Efectivamente, el adjetivo “sibarita” refiere originalmente a los habitantes de una muy próspera colonia griega del siglo VIII a. de C. Pueblo pionero, los sibaritas inventaron la tintura púrpura y ostentan la primera patente culinaria (si alguien inventaba un plato, solo él podía prepararlo por el término de un año, cuando se le vencía el copyright). También, casi obvio, inventaron el mingitorio –que después desvirtuaría Duchamp– para que sus comilonas fueran más ágiles, sin tantos desplazamientos. Es curioso, pero a posteriori uno puede relacionar su caída con ese afán de que la vida sea un circo. Los crotonienses, durante mucho tiempo aliados de los sibaritas, les derrotaron explotando esa debilidad que tenían de hacer de todo un espectáculo para el deleite.

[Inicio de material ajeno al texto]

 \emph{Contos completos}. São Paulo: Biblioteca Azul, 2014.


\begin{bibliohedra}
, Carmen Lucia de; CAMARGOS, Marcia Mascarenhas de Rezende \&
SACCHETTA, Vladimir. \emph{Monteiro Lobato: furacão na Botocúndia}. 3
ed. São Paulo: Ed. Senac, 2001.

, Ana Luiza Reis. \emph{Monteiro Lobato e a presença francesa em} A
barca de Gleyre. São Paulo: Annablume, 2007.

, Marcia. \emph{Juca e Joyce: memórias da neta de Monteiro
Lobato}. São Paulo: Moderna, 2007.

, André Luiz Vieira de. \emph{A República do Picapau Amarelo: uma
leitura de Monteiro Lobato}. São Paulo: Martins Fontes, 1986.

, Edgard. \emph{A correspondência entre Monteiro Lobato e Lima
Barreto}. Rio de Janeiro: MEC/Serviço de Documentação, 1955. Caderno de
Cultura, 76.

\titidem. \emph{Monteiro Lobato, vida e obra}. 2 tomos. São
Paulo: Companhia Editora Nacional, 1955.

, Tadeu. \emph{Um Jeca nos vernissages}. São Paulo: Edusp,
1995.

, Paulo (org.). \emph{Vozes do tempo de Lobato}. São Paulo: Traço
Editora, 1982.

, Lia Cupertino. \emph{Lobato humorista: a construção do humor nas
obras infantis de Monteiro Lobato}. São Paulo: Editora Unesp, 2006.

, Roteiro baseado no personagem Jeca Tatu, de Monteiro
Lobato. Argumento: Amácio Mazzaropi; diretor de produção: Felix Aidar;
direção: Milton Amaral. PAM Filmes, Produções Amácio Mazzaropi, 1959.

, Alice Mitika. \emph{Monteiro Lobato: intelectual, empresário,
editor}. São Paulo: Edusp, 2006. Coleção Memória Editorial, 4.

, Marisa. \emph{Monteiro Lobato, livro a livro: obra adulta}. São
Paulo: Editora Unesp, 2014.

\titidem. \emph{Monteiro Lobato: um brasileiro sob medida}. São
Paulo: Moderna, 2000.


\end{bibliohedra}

Quizás allí sí hay un antecedente para el tránsito tucumano.
El vínculo más directo entre el lujo y la corrupción es evidente en la anécdota de Ateneo sobre la derrota de los sibaritas: para divertirse, los jinetes sibaritas entrenaron a sus caballos para que bailaran al son de la música de flauta. Cuando el ejército de Krotoniate hizo que sus flautistas hicieran música, los caballos de los sibaritas corrieron hacia los krotoniates junto con sus jinetes, incapaces de detenerlos. El sibaritismo es, entonces, indeseable.
Pero también quisiera llamar la atención sobre otra corriente de pensamiento culinario, el conservador evolutivo. Se trata de aplicar la ley de Lavoisier a la cocina: aquello de nada se pierde, todo se transforma, y para la cual no hay restos de comida, sino parte de comida. Este credo es el responsable de todo el ciclo que va, por caso, del bife hasta el picadillo, pasando por la ternera, la albóndiga, y la salsa bolognesa. El estado final suele terminar frizado como base de guiso, el cero kelvin de los alimentos.
El sibaritismo presume de su plato y su procedencia hasta límites insoportables. El conservador suele guardar silencio sobre sus creencias. Pueden ocurrir choques fatales, como aquel sibarita que elogió el budín de pan de sus anfitriones, que le confesaron el secreto: sopar el pan con la leche que va dejando la bebé en la mamadera.